Yargı Kararları ve Uygulamalar
Yargıtay ve Anayasa Mahkemesi kararları, eleştiri ve hakaret ayrımında önemli bir rehberlik sunmaktadır. Özellikle, kamuya mal olmuş kişiler hakkındaki eleştirilerin daha geniş bir toleransla karşılanması gerektiği yönünde kararlar bulunmaktadır. Ancak, eleştirinin kişilik haklarını ihlal edecek boyuta ulaşması durumunda, hukuki yaptırımların uygulanabileceği unutulmamalıdır.

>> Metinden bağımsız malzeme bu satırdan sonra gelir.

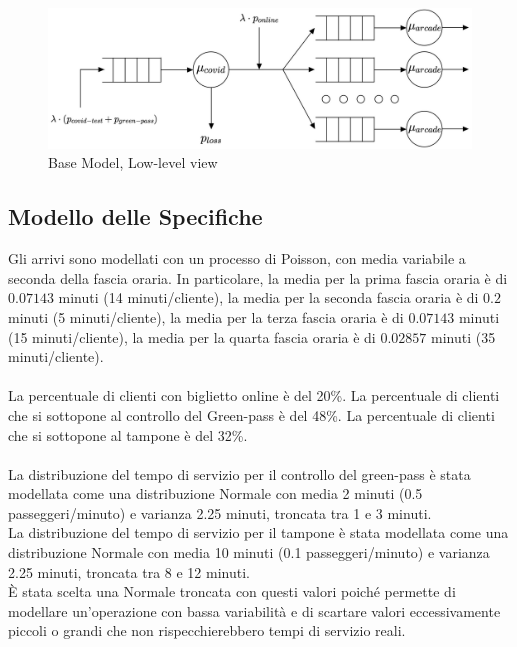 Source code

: \documentclass{article}
\begin{document}
\begin{figure}[H]
	\centering
	\captionsetup{justification=centering,margin=2cm}
	\includegraphics[scale=0.70]{images/base_model_low_level.jpg}
	\caption{Base Model, Low-level view}\label{figura:base_model_low_level}
\end{figure}


\subsection{Modello delle Specifiche}
Gli arrivi sono modellati con un processo di Poisson, con media variabile a seconda della fascia oraria. In particolare, la media per la prima fascia oraria è di $0.07143$  minuti (14 minuti/cliente), la media per la seconda fascia oraria è di $0.2$  minuti (5 minuti/cliente), la media per la terza fascia oraria è di $0.07143$   minuti (15 minuti/cliente), la media per la quarta fascia oraria è di $0.02857$  minuti (35 minuti/cliente).
\\ \\
La percentuale di clienti con biglietto online è del 20\%. La percentuale di clienti che si sottopone al controllo del  Green-pass è del 48\%. La percentuale di clienti che si sottopone al tampone è del 32\%.
\\ \\
La distribuzione del tempo di servizio per il controllo del green-pass è stata modellata
come una distribuzione Normale con media 2 minuti (0.5 passeggeri/minuto) e varianza 2.25 minuti, troncata tra 1 e 3 minuti. 
\\
La distribuzione del tempo di servizio per il tampone è stata modellata
come una distribuzione Normale con media 10 minuti (0.1 passeggeri/minuto) e varianza 2.25 minuti, troncata tra 8 e 12 minuti. 
\\
È stata scelta una Normale troncata con questi valori poiché permette di modellare un'operazione con bassa variabilità e di scartare valori eccessivamente piccoli o grandi che non rispecchierebbero tempi di servizio reali.
\end{document}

Yargıtay’da hakim görüş; sosyal medya platformlarında yapılan paylaşımların geniş kitlelere ulaşabildiği gerekçesiyle, bu paylaşımların hakaret suçunda aleniyet unsurunu oluşturduğuna ve cezaların bu nedenle ağırlaştırılması gerektiği, aynı zamanda, bir başkasına ait paylaşımları da paylaşan kişilerin de hakaret içerikli ifadeleri yaydıkları için sorumlu tutulması gerektiği yönündedir. Yani, "ben yazmadım sadece paylaştım" diyerek sıyrılmak pek mümkün değil!
SONUÇ : İNTERNET HIZINIZDAN DAHA HIZLI BİR ŞEKİLDE KENDİNİZİ ADLİYEDE BULABİLİRSİNİZ!
Sosyal medya çağında, ifade özgürlüğü ile kişilik haklarının korunması arasındaki dengeyi sağlamak daha da önem kazanmıştır. Bireyler, eleştiri haklarını kullanırken, başkalarının onur, şeref ve saygınlıklarına saygı göstermeli ve ifadelerinin hukuki sonuçlarını göz önünde bulundurmalıdır. Unutulmamalıdır ki, dijital dünyada atılan her adımın gerçek dünyada bir karşılığı var.